When oil rallied after the financial crisis, African OPEC members Nigeria and Angola and smaller oil-rich countries like Gabon and Equatorial Guinea enjoyed significant gains. Gabon is the most reliant of the four on oil, which accounts for 43 percent of its GDP. Gabon’s economy surged while foreign exchange reserves exceeded $5 billion in 2013, up from $237 million 10 years earlier.
The damage on the way down has been almost as impressive. Equatorial Guinea has lost 70 percent of foreign exchange reserves since the end of 2013. The other three West African oil giants shed more than 20 percent of foreign reserves in the same period.
Oil economies are slowing down accordingly. In Nigeria — where oil exports account for more than 90 percent of total export revenue, according to IMF and OPEC data — GDP growth fell to 4 percent in 2015 from 6.3 percent in 2014, Bloomberg data show.
In Angola, which has a less diversified economy, GDP growth fell to 3.5 percent last year, from 4.8 percent in 2014 and 6.8 percent the year before.

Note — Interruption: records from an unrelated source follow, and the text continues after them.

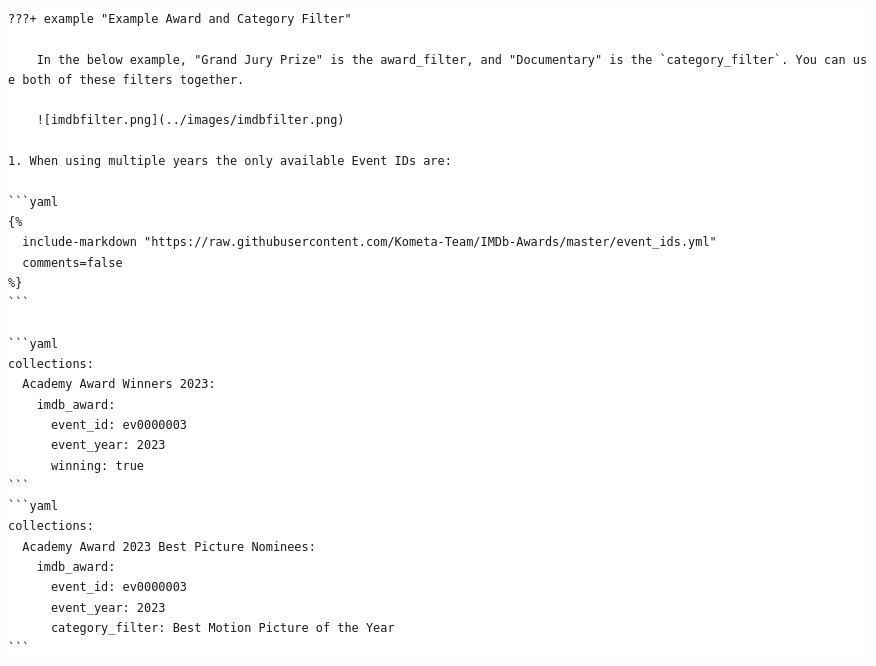     ???+ example "Example Award and Category Filter"
    
        In the below example, "Grand Jury Prize" is the award_filter, and "Documentary" is the `category_filter`. You can use both of these filters together.
    
        ![imdbfilter.png](../images/imdbfilter.png)
    
    1. When using multiple years the only available Event IDs are:
    
    ```yaml
    {%    
      include-markdown "https://raw.githubusercontent.com/Kometa-Team/IMDb-Awards/master/event_ids.yml"
      comments=false
    %}
    ```
    
    ```yaml
    collections:
      Academy Award Winners 2023:
        imdb_award: 
          event_id: ev0000003
          event_year: 2023
          winning: true
    ```
    ```yaml
    collections:
      Academy Award 2023 Best Picture Nominees:
        imdb_award: 
          event_id: ev0000003
          event_year: 2023
          category_filter: Best Motion Picture of the Year
    ```
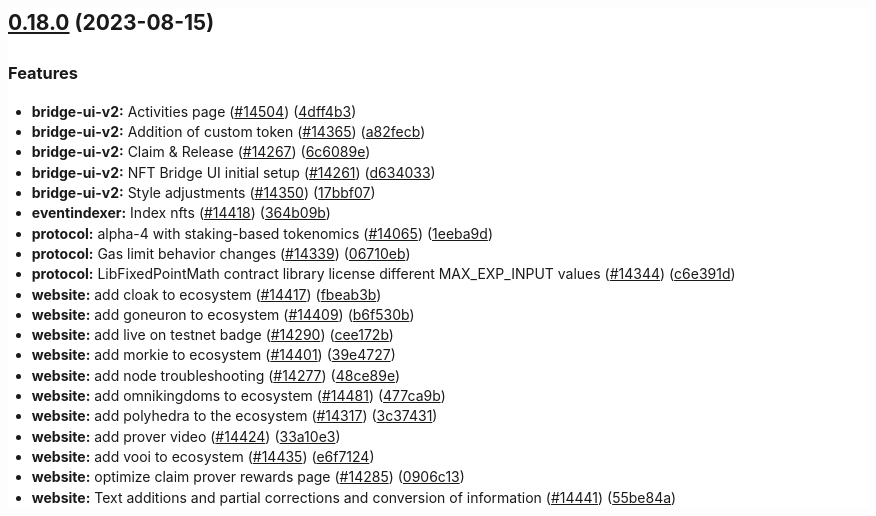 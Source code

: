 ## [0.18.0](https://github.com/taikoxyz/taiko-mono/compare/taiko-mono-v0.17.0...taiko-mono-v0.18.0) (2023-08-15)


### Features

* **bridge-ui-v2:** Activities page ([#14504](https://github.com/taikoxyz/taiko-mono/issues/14504)) ([4dff4b3](https://github.com/taikoxyz/taiko-mono/commit/4dff4b317e0ecda43c9804a9e04d2f22c8332a60))
* **bridge-ui-v2:** Addition of custom token ([#14365](https://github.com/taikoxyz/taiko-mono/issues/14365)) ([a82fecb](https://github.com/taikoxyz/taiko-mono/commit/a82fecb63fe357af4f1fbcf07ed8b2f39d66fa50))
* **bridge-ui-v2:** Claim & Release ([#14267](https://github.com/taikoxyz/taiko-mono/issues/14267)) ([6c6089e](https://github.com/taikoxyz/taiko-mono/commit/6c6089e75e3bb418bced2f230d481580971929e3))
* **bridge-ui-v2:** NFT Bridge UI initial setup ([#14261](https://github.com/taikoxyz/taiko-mono/issues/14261)) ([d634033](https://github.com/taikoxyz/taiko-mono/commit/d634033e6dd3459d30bd248b9d809c4c1b5f910f))
* **bridge-ui-v2:** Style adjustments ([#14350](https://github.com/taikoxyz/taiko-mono/issues/14350)) ([17bbf07](https://github.com/taikoxyz/taiko-mono/commit/17bbf07ac80b4f78f0d3b17e374e9d88ed634eaa))
* **eventindexer:** Index nfts ([#14418](https://github.com/taikoxyz/taiko-mono/issues/14418)) ([364b09b](https://github.com/taikoxyz/taiko-mono/commit/364b09b52344dff8782be7333eac4fdb3e5d1597))
* **protocol:** alpha-4 with staking-based tokenomics ([#14065](https://github.com/taikoxyz/taiko-mono/issues/14065)) ([1eeba9d](https://github.com/taikoxyz/taiko-mono/commit/1eeba9d97ed8e6e4a8d07a8b0af163a16fbc9ccf))
* **protocol:** Gas limit behavior changes ([#14339](https://github.com/taikoxyz/taiko-mono/issues/14339)) ([06710eb](https://github.com/taikoxyz/taiko-mono/commit/06710eb41132f7b920d80053ed8b906d90c18bb3))
* **protocol:** LibFixedPointMath contract library license different MAX_EXP_INPUT values ([#14344](https://github.com/taikoxyz/taiko-mono/issues/14344)) ([c6e391d](https://github.com/taikoxyz/taiko-mono/commit/c6e391d37c91623bf2673d86042c17892f5af54c))
* **website:** add cloak to ecosystem ([#14417](https://github.com/taikoxyz/taiko-mono/issues/14417)) ([fbeab3b](https://github.com/taikoxyz/taiko-mono/commit/fbeab3b22f5cbc80e916639bbd9efb843085b335))
* **website:** add goneuron to ecosystem ([#14409](https://github.com/taikoxyz/taiko-mono/issues/14409)) ([b6f530b](https://github.com/taikoxyz/taiko-mono/commit/b6f530b541ec9298436233ad5207edebf92cbd78))
* **website:** add live on testnet badge ([#14290](https://github.com/taikoxyz/taiko-mono/issues/14290)) ([cee172b](https://github.com/taikoxyz/taiko-mono/commit/cee172baf98748368b7f76fabccd028adea590a6))
* **website:** add morkie to ecosystem ([#14401](https://github.com/taikoxyz/taiko-mono/issues/14401)) ([39e4727](https://github.com/taikoxyz/taiko-mono/commit/39e47273b33e4047c0c94722c9899e8a25e3858c))
* **website:** add node troubleshooting ([#14277](https://github.com/taikoxyz/taiko-mono/issues/14277)) ([48ce89e](https://github.com/taikoxyz/taiko-mono/commit/48ce89e6890fda1b64501b7cc916e9454f8fbc1d))
* **website:** add omnikingdoms to ecosystem ([#14481](https://github.com/taikoxyz/taiko-mono/issues/14481)) ([477ca9b](https://github.com/taikoxyz/taiko-mono/commit/477ca9b54ade5b4cba81cbebe9bec53a85c2de28))
* **website:** add polyhedra to the ecosystem ([#14317](https://github.com/taikoxyz/taiko-mono/issues/14317)) ([3c37431](https://github.com/taikoxyz/taiko-mono/commit/3c37431aa74b953089a099d939712144dedf52e1))
* **website:** add prover video ([#14424](https://github.com/taikoxyz/taiko-mono/issues/14424)) ([33a10e3](https://github.com/taikoxyz/taiko-mono/commit/33a10e344753294a4efc44a774e03acdea8fbfea))
* **website:** add vooi to ecosystem ([#14435](https://github.com/taikoxyz/taiko-mono/issues/14435)) ([e6f7124](https://github.com/taikoxyz/taiko-mono/commit/e6f71249e2ab2b9082b6475ad25bdcd88c0d99a5))
* **website:** optimize claim prover rewards page ([#14285](https://github.com/taikoxyz/taiko-mono/issues/14285)) ([0906c13](https://github.com/taikoxyz/taiko-mono/commit/0906c131f240dcba3ea9da094df441c99573c659))
* **website:** Text additions and partial corrections and conversion of information ([#14441](https://github.com/taikoxyz/taiko-mono/issues/14441)) ([55be84a](https://github.com/taikoxyz/taiko-mono/commit/55be84a00af93ff248059a86546f215a8702e95b)) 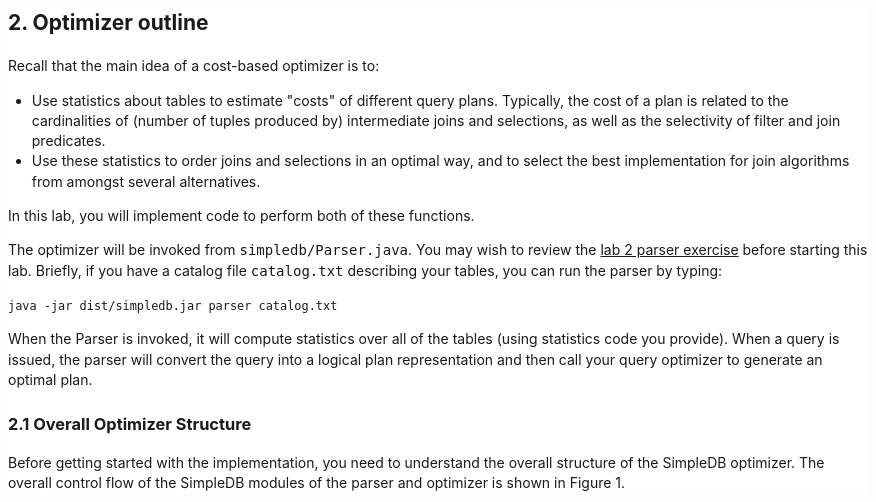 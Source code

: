 
##  2. Optimizer outline 

Recall that the main idea of a cost-based optimizer is to:

*  Use statistics about tables to estimate "costs" of different
query plans.  Typically, the cost of a plan is related to the  cardinalities of
(number of tuples produced by) intermediate joins and selections, as well as the
selectivity of filter and join predicates.
*  Use these statistics to order joins and selections in an
optimal way, and to select the best implementation for join
algorithms from amongst several alternatives.

In this lab, you will implement code to perform both of these
functions.

The optimizer will be invoked from <tt>simpledb/Parser.java</tt>.  You may wish
to review the <a href="https://github.com/MIT-DB-Class/course-info/blob/master/lab2.md#parser">lab 2 parser exercise</a>
before starting this lab.  Briefly, if you have a catalog file
<tt>catalog.txt</tt> describing your tables, you can run the parser by
typing:
```
java -jar dist/simpledb.jar parser catalog.txt
```


When the Parser is invoked, it will compute statistics over all of the
tables (using statistics code you provide). When a query is issued,
the parser
will convert the query into a logical plan representation and then call
your query optimizer to generate an optimal plan.

### 2.1 Overall Optimizer Structure  
Before getting started with the implementation, you need to understand the overall structure of the SimpleDB optimizer. 
The overall control flow of the SimpleDB modules of the parser and optimizer is
  shown in Figure 1.  

<p align="center">
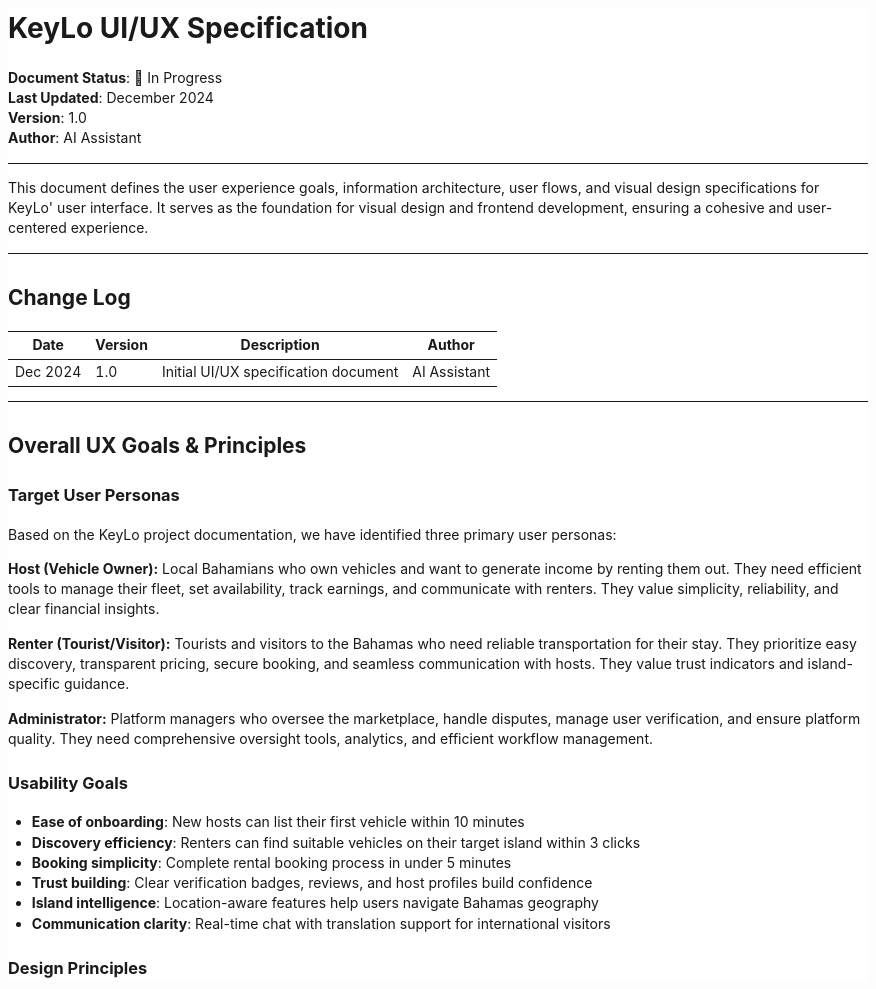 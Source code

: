 # KeyLo UI/UX Specification

**Document Status**: 🚧 In Progress  
**Last Updated**: December 2024  
**Version**: 1.0  
**Author**: AI Assistant  

---

This document defines the user experience goals, information architecture, user flows, and visual design specifications for KeyLo' user interface. It serves as the foundation for visual design and frontend development, ensuring a cohesive and user-centered experience.

---

## Change Log

| Date | Version | Description | Author |
|------|---------|-------------|---------|
| Dec 2024 | 1.0 | Initial UI/UX specification document | AI Assistant |

---

## Overall UX Goals & Principles

### Target User Personas

Based on the KeyLo project documentation, we have identified three primary user personas:

**Host (Vehicle Owner):** Local Bahamians who own vehicles and want to generate income by renting them out. They need efficient tools to manage their fleet, set availability, track earnings, and communicate with renters. They value simplicity, reliability, and clear financial insights.

**Renter (Tourist/Visitor):** Tourists and visitors to the Bahamas who need reliable transportation for their stay. They prioritize easy discovery, transparent pricing, secure booking, and seamless communication with hosts. They value trust indicators and island-specific guidance.

**Administrator:** Platform managers who oversee the marketplace, handle disputes, manage user verification, and ensure platform quality. They need comprehensive oversight tools, analytics, and efficient workflow management.

### Usability Goals

- **Ease of onboarding**: New hosts can list their first vehicle within 10 minutes
- **Discovery efficiency**: Renters can find suitable vehicles on their target island within 3 clicks
- **Booking simplicity**: Complete rental booking process in under 5 minutes
- **Trust building**: Clear verification badges, reviews, and host profiles build confidence
- **Island intelligence**: Location-aware features help users navigate Bahamas geography
- **Communication clarity**: Real-time chat with translation support for international visitors

### Design Principles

At the same time, costs of production have remained high. Angola had a breakeven price of $98 a barrel last year, while Nigeria’s was almost $123. West Texas Intermediate futures dropped to $26.13 a barrel on Feb. 12, the lowest since May 2003.
Oil could fall below $20 a barrel as the search for a level that brings supply and demand back into balance makes prices even more volatile, Goldman Sachs predicted. With capacity to store oil exhausted in some places, prices may need to drop low enough to halt crude output that can no longer be stockpiled, said , Goldman’s head of Jeff Currie commodities research, on Feb. 10.